Recuerdos de una vida olvidable

“Y ahora, damos paso a su sección favorita… ¡Confesiones jamás pedidas!”.
Así introduciría este desorden de letras un locutor del viejo cuño, por supuesto después del momento de las complacencias, ejercicio aún vigente en algunas estaciones de radio sobre el que diría algún gobernador actual, seguramente sin afán acomodaticio, “muestra que la vocación del pueblo mexicano es hoy correspondida”.
Empiezo recordando las ocasiones en las que como adulto saturado de dudas y con escasas convicciones iba a misa con mi mamá, momento en el que, congruente con mi ausencia de fe, me creía obligado a manifestar en el templo aún más respeto que el mostrado por los feligreses habituales.
Aunque esa rigurosa obediencia a las normas del lugar era resultado del esfuerzo consciente que hacía por temor a evidenciar mi ateísmo en un sitio inadecuado, escuchaba con atención la lectura del evangelio y la prédica del sacerdote, esforzándome por llevar sus reflexiones a la luz de la razón y de los valores que creía universales.
Nunca sufrí quemaduras cuando fui rociado con agua bendita ni rompí la relación con mi madre por acompañarla a la iglesia. Esas incursiones me ayudaron a comprender que el valor de las ideas está en su capacidad para sacudir la mente, no en su emisor, y que el poder de la religión puede transformar las vidas de muchas personas, pero jamás la esencia de los seres humanos que a todos hace iguales.

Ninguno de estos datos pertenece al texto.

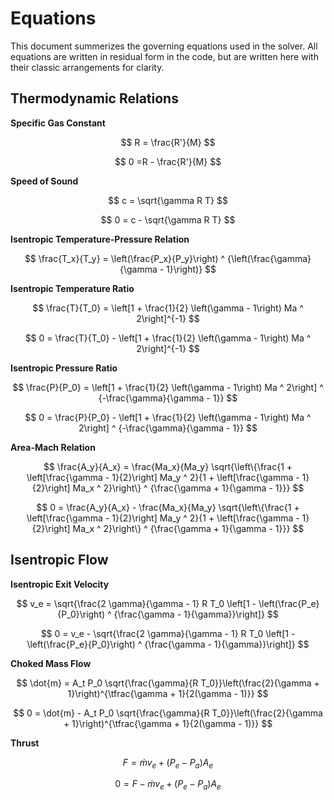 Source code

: # Equations

This document summerizes the governing equations used in the solver.
All equations are written in residual form in the code, but are written here with their classic arrangements for clarity.

## Thermodynamic Relations

**Specific Gas Constant** 

$$
R = \frac{R'}{M}
$$

$$
0 =R - \frac{R'}{M} 
$$


**Speed of Sound**

$$
c = \sqrt{\gamma R T}
$$

$$
0 = c - \sqrt{\gamma R T}
$$


**Isentropic Temperature-Pressure Relation**

$$
\frac{T_x}{T_y} = \left(\frac{P_x}{P_y}\right) ^ {\left(\frac{\gamma}{\gamma - 1}\right)}
$$


**Isentropic Temperature Ratio**

$$
\frac{T}{T_0} = \left[1 + \frac{1}{2} \left(\gamma - 1\right) Ma ^ 2\right]^{-1}
$$

$$
0 = \frac{T}{T_0} - \left[1 + \frac{1}{2} \left(\gamma - 1\right) Ma ^ 2\right]^{-1}
$$


**Isentropic Pressure Ratio**

$$
\frac{P}{P_0} = \left[1 + \frac{1}{2} \left(\gamma - 1\right) Ma ^ 2\right] ^ {-\frac{\gamma}{\gamma - 1}}
$$

$$
0 = \frac{P}{P_0} - \left[1 + \frac{1}{2} \left(\gamma - 1\right) Ma ^ 2\right] ^ {-\frac{\gamma}{\gamma - 1}}
$$


**Area-Mach Relation**

$$
\frac{A_y}{A_x} = \frac{Ma_x}{Ma_y} \sqrt{\left\{\frac{1 + \left[\frac{\gamma - 1}{2}\right] Ma_y ^ 2}{1 + \left[\frac{\gamma - 1}{2}\right] Ma_x ^ 2}\right\} ^ {\frac{\gamma + 1}{\gamma - 1}}}
$$

$$
0 = \frac{A_y}{A_x} - \frac{Ma_x}{Ma_y} \sqrt{\left\{\frac{1 + \left[\frac{\gamma - 1}{2}\right] Ma_y ^ 2}{1 + \left[\frac{\gamma - 1}{2}\right] Ma_x ^ 2}\right\} ^ {\frac{\gamma + 1}{\gamma - 1}}}
$$


## Isentropic Flow

**Isentropic Exit Velocity**

$$
v_e = \sqrt{\frac{2 \gamma}{\gamma - 1} R T_0 \left[1 - \left(\frac{P_e}{P_0}\right) ^ {\frac{\gamma - 1}{\gamma}}\right]}
$$

$$
0 = v_e - \sqrt{\frac{2 \gamma}{\gamma - 1} R T_0 \left[1 - \left(\frac{P_e}{P_0}\right) ^ {\frac{\gamma - 1}{\gamma}}\right]}
$$


**Choked Mass Flow**

$$
\dot{m} = A_t P_0 \sqrt{\frac{\gamma}{R T_0}}\left(\frac{2}{\gamma + 1}\right)^{\tfrac{\gamma + 1}{2(\gamma - 1)}}
$$

$$
0 = \dot{m} - A_t P_0 \sqrt{\frac{\gamma}{R T_0}}\left(\frac{2}{\gamma + 1}\right)^{\tfrac{\gamma + 1}{2(\gamma - 1)}}
$$


**Thrust**

$$
F = \dot{m} v_e + \left(P_e - P_a\right) A_e
$$

$$
0 = F - \dot{m} v_e + \left(P_e - P_a\right) A_e
$$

Esa evocación me traslada a otra, ahora en el Caribe, paraíso en el que conversaba con un próspero empresario de la región, quien ingresó también al terreno de las confesiones no solicitadas.
“Mira, Manue (así me decía), sé bien que el ministro (me daba nombre completo, sitio de residencia y jerarquía, datos que por decisión propia omito) está rodeado de muchachitas, y que este otro (igualmente sintetizaba su hoja de vida) de muchachitos, pero ¿sabes por qué los apoyo?... Porque el pueblo necesita en quién creer”. Nunca dudé de su relato y, mucho menos, de su convicción acerca de la necesidad planteada.
Si bien como niño católico a ultranza deseé convertirme en santo, aspiración y fe borradas por el hábito de cuestionar hasta aquello que nunca emitirá una respuesta, intento ahora, de acuerdo con las evidentes limitaciones de mi naturaleza, entender más de seres humanos que de dioses.
En esa inteligencia pretendo distinguir entre la fe, decisión y derecho irrestricto del individuo para construir las explicaciones de su existencia y fincar su esperanza para vencer a la muerte con base en un dios; y el creer o confiar en un semejante con poder para trazar rutas a una colectividad.
Profesar cualquier fe, considero, obedece a una decisión libre e íntima, independiente de la razón o el método para llegar a ella; en cambio, creer en una causa, por ejemplo, en la del sacrificio y austeridad para arribar a un estadio superior de justicia social, implicaría el convencimiento soportado por la percepción de evidencias.
Mientras que para considerar verdadera la promesa de vida eterna basta con la fe que atribuye su autoría a una divinidad, las palabras de los hombres que prometen bienestar en el mundo necesitan evidencias que confirmen su apego a la verdad, en especial mediante su congruencia con la realidad vivida por quien quiere confiar en ellos.
Los principios inflexibles de las religiones contribuyen para que estas permanezcan a lo largo de los siglos, en cambio los regímenes con ideologías volubles o discrecionales se condenarían a la temporalidad.
Claro, esto es expresión humana, ni por asomo verdad divina.